EXERCISE DESCRIPTION: Without changing a character, output all of the records.

GIVEN DATA:
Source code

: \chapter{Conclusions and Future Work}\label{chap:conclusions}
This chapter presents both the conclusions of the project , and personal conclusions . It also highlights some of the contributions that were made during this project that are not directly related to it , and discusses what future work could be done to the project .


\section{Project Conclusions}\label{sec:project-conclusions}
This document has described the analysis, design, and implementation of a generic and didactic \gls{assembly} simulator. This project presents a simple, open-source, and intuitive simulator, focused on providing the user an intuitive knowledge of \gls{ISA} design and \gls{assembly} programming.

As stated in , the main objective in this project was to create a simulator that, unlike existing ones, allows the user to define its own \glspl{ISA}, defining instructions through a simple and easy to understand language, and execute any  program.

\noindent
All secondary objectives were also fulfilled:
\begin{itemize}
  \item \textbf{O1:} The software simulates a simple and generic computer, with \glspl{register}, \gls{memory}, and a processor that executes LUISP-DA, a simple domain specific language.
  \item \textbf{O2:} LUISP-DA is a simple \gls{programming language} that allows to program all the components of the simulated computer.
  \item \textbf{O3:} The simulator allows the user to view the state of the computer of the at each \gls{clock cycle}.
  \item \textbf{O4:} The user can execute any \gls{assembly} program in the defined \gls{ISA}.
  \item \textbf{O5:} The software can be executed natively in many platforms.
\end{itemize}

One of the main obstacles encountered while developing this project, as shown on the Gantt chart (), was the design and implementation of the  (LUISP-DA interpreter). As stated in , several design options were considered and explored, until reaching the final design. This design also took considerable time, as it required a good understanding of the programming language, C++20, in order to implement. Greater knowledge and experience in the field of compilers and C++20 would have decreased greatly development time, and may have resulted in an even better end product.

WRITTEN SOLUTION:
Source code

: \chapter{Conclusions and Future Work}\label{chap:conclusions}
This chapter presents both the conclusions of the project , and personal conclusions . It also highlights some of the contributions that were made during this project that are not directly related to it , and discusses what future work could be done to the project .


\section{Project Conclusions}\label{sec:project-conclusions}
This document has described the analysis, design, and implementation of a generic and didactic \gls{assembly} simulator. This project presents a simple, open-source, and intuitive simulator, focused on providing the user an intuitive knowledge of \gls{ISA} design and \gls{assembly} programming.

As stated in , the main objective in this project was to create a simulator that, unlike existing ones, allows the user to define its own \glspl{ISA}, defining instructions through a simple and easy to understand language, and execute any  program.

\noindent
All secondary objectives were also fulfilled:
\begin{itemize}
  \item \textbf{O1:} The software simulates a simple and generic computer, with \glspl{register}, \gls{memory}, and a processor that executes LUISP-DA, a simple domain specific language.
  \item \textbf{O2:} LUISP-DA is a simple \gls{programming language} that allows to program all the components of the simulated computer.
  \item \textbf{O3:} The simulator allows the user to view the state of the computer of the at each \gls{clock cycle}.
  \item \textbf{O4:} The user can execute any \gls{assembly} program in the defined \gls{ISA}.
  \item \textbf{O5:} The software can be executed natively in many platforms.
\end{itemize}

One of the main obstacles encountered while developing this project, as shown on the Gantt chart (), was the design and implementation of the  (LUISP-DA interpreter). As stated in , several design options were considered and explored, until reaching the final design. This design also took considerable time, as it required a good understanding of the programming language, C++20, in order to implement. Greater knowledge and experience in the field of compilers and C++20 would have decreased greatly development time, and may have resulted in an even better end product.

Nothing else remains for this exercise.